**EXERCISE**
For each line below that contains the word "Roslyn", make a copy.

**LISTED RECORDS**
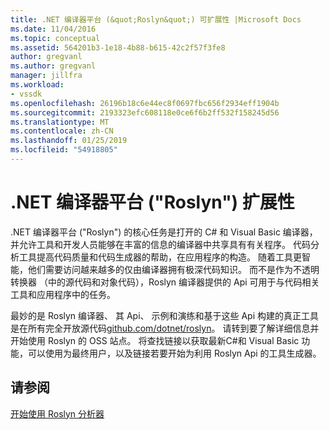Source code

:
 ```yaml
---
title: .NET 编译器平台 (&quot;Roslyn&quot;) 可扩展性 |Microsoft Docs
ms.date: 11/04/2016
ms.topic: conceptual
ms.assetid: 564201b3-1e18-4b88-b615-42c2f57f3fe8
author: gregvanl
ms.author: gregvanl
manager: jillfra
ms.workload:
- vssdk
ms.openlocfilehash: 26196b18c6e44ec8f0697fbc656f2934eff1904b
ms.sourcegitcommit: 2193323efc608118e0ce6f6b2ff532f158245d56
ms.translationtype: MT
ms.contentlocale: zh-CN
ms.lasthandoff: 01/25/2019
ms.locfileid: "54918805"
---
```

# <a name="net-compiler-platform-quotroslynquot-extensibility"></a>.NET 编译器平台 (&quot;Roslyn&quot;) 扩展性
.NET 编译器平台 ("Roslyn") 的核心任务是打开的 C# 和 Visual Basic 编译器，并允许工具和开发人员能够在丰富的信息的编译器中共享具有有关程序。 代码分析工具提高代码质量和代码生成器的帮助，在应用程序的构造。 随着工具更智能，他们需要访问越来越多的仅由编译器拥有极深代码知识。 而不是作为不透明转换器 （中的源代码和对象代码），Roslyn 编译器提供的 Api 可用于与代码相关工具和应用程序中的任务。

 最妙的是 Roslyn 编译器、 其 Api、 示例和演练和基于这些 Api 构建的真正工具是在所有完全开放源代码[github.com/dotnet/roslyn](https://github.com/dotnet/Roslyn)。 请转到要了解详细信息并开始使用 Roslyn 的 OSS 站点。 将查找链接以获取最新C#和 Visual Basic 功能，可以使用为最终用户，以及链接若要开始为利用 Roslyn Api 的工具生成器。

## <a name="see-also"></a>请参阅
 [开始使用 Roslyn 分析器](../extensibility/getting-started-with-roslyn-analyzers.md)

**COMPLETED TASK**
title: .NET 编译器平台 (&quot;Roslyn&quot;) 可扩展性 |Microsoft Docs
# <a name="net-compiler-platform-quotroslynquot-extensibility"></a>.NET 编译器平台 (&quot;Roslyn&quot;) 扩展性
.NET 编译器平台 ("Roslyn") 的核心任务是打开的 C# 和 Visual Basic 编译器，并允许工具和开发人员能够在丰富的信息的编译器中共享具有有关程序。 代码分析工具提高代码质量和代码生成器的帮助，在应用程序的构造。 随着工具更智能，他们需要访问越来越多的仅由编译器拥有极深代码知识。 而不是作为不透明转换器 （中的源代码和对象代码），Roslyn 编译器提供的 Api 可用于与代码相关工具和应用程序中的任务。
 最妙的是 Roslyn 编译器、 其 Api、 示例和演练和基于这些 Api 构建的真正工具是在所有完全开放源代码[github.com/dotnet/roslyn](https://github.com/dotnet/Roslyn)。 请转到要了解详细信息并开始使用 Roslyn 的 OSS 站点。 将查找链接以获取最新C#和 Visual Basic 功能，可以使用为最终用户，以及链接若要开始为利用 Roslyn Api 的工具生成器。
 [开始使用 Roslyn 分析器](../extensibility/getting-started-with-roslyn-analyzers.md)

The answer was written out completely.